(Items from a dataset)
++++++

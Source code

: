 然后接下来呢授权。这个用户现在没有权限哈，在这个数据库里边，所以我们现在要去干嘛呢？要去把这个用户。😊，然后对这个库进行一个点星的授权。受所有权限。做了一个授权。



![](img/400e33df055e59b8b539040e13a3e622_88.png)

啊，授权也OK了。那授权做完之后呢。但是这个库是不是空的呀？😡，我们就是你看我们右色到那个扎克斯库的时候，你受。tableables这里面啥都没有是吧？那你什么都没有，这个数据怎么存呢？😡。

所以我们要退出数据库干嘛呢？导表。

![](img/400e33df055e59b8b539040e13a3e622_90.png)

++++++

▶ WHAT YOU HAVE TO DO: The lines to reproduce run from the one that contains "所以我们要退出数据库干嘛呢？导表。" through the last line above; copy them exactly.

▶ EXERCISE RESULT:
所以我们要退出数据库干嘛呢？导表。

![](img/400e33df055e59b8b539040e13a3e622_90.png)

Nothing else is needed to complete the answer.